INPUT DATA:

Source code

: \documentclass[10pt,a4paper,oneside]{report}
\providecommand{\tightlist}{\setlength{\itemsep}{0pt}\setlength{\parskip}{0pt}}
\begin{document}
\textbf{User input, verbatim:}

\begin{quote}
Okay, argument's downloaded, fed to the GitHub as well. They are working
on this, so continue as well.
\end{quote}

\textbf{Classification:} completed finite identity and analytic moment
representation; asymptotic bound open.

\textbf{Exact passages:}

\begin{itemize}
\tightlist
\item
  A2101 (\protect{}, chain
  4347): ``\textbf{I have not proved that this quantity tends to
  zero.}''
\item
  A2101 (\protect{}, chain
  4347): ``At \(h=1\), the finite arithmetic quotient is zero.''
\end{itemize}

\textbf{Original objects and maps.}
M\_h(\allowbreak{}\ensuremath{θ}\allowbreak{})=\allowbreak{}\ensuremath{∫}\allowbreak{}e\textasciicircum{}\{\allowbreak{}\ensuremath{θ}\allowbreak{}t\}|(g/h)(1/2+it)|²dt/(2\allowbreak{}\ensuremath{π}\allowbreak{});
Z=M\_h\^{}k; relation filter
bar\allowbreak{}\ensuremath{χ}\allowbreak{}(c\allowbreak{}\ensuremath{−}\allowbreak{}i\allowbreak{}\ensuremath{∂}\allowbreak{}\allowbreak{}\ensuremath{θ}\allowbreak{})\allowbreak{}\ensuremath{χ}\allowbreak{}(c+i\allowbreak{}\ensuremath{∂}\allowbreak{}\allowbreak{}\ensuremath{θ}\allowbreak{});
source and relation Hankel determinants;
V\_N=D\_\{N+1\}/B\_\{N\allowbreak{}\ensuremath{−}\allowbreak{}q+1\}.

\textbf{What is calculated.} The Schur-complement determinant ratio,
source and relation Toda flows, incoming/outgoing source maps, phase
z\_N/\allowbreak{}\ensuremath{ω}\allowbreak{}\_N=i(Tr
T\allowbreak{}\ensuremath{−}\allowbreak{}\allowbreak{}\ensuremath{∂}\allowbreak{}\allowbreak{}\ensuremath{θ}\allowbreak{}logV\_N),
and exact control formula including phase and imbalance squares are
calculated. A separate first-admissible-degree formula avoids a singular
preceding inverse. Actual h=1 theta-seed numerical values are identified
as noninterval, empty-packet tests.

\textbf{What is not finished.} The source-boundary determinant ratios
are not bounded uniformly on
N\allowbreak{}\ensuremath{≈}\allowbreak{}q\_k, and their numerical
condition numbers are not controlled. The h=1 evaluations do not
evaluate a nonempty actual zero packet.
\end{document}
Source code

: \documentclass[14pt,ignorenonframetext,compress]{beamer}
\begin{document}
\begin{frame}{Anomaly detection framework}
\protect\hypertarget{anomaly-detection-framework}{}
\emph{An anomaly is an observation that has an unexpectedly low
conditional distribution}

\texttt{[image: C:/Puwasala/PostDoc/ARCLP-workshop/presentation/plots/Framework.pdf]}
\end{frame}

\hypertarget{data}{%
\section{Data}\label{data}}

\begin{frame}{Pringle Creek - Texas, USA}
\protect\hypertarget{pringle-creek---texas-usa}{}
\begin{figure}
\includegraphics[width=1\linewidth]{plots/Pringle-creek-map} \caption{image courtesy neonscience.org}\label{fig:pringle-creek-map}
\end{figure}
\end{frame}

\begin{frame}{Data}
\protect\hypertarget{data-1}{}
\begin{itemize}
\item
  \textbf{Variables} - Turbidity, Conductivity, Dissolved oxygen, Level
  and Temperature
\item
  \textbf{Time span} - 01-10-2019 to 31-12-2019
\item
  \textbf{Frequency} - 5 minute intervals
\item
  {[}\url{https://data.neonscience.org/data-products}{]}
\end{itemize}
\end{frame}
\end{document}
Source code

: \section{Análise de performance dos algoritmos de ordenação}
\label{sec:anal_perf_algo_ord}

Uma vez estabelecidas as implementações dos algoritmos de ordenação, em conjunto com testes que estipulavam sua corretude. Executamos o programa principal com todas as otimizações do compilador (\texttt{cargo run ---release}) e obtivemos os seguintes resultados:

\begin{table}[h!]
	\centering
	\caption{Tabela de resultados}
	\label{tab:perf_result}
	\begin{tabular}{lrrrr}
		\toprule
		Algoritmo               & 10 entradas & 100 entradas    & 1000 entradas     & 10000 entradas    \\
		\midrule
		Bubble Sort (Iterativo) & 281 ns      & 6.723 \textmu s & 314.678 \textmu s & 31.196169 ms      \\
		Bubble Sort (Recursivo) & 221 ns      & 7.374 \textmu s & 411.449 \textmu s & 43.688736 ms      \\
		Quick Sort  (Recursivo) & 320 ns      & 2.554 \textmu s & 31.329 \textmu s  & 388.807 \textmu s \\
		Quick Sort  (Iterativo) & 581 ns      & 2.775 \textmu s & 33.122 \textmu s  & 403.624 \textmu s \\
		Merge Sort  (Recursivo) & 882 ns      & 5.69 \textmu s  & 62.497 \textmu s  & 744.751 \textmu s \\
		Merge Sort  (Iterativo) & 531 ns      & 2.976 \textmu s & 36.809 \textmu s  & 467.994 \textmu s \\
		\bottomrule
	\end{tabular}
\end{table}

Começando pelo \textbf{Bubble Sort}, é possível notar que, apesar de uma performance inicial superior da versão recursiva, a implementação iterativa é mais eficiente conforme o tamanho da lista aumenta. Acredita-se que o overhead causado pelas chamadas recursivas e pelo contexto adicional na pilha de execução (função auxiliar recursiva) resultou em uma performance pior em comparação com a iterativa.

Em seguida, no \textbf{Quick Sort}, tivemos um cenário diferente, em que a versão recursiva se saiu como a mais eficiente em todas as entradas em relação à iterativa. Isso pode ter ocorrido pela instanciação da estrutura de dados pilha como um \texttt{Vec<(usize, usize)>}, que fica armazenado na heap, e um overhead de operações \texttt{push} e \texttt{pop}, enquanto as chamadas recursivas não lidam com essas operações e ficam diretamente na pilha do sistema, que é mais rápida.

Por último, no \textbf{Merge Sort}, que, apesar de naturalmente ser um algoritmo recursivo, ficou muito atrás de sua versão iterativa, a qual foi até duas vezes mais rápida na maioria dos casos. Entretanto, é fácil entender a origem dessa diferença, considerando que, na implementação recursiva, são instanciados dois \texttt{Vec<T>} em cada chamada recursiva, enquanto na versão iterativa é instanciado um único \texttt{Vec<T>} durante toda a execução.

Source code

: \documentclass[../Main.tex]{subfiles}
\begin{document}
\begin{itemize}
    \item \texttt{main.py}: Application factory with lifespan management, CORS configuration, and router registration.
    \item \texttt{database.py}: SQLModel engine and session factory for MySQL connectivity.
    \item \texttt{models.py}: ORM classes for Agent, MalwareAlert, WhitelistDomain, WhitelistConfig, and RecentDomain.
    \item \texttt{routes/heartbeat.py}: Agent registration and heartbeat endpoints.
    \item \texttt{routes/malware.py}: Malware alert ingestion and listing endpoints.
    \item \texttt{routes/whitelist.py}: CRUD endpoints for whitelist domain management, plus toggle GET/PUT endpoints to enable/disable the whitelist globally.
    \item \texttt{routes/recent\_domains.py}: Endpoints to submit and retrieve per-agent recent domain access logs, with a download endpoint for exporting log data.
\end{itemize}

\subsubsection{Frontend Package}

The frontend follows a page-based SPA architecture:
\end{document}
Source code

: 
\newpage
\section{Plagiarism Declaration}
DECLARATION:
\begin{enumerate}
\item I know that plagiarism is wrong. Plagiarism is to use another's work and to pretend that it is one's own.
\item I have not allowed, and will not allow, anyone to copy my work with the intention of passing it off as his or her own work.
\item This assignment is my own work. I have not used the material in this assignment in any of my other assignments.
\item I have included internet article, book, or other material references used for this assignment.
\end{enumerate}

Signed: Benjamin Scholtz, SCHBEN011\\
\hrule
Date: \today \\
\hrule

REQUIRED WORK: Show all lines above holding the word "numerical".

OUTPUT BELOW:
preceding inverse. Actual h=1 theta-seed numerical values are identified
N\allowbreak{}\ensuremath{≈}\allowbreak{}q\_k, and their numerical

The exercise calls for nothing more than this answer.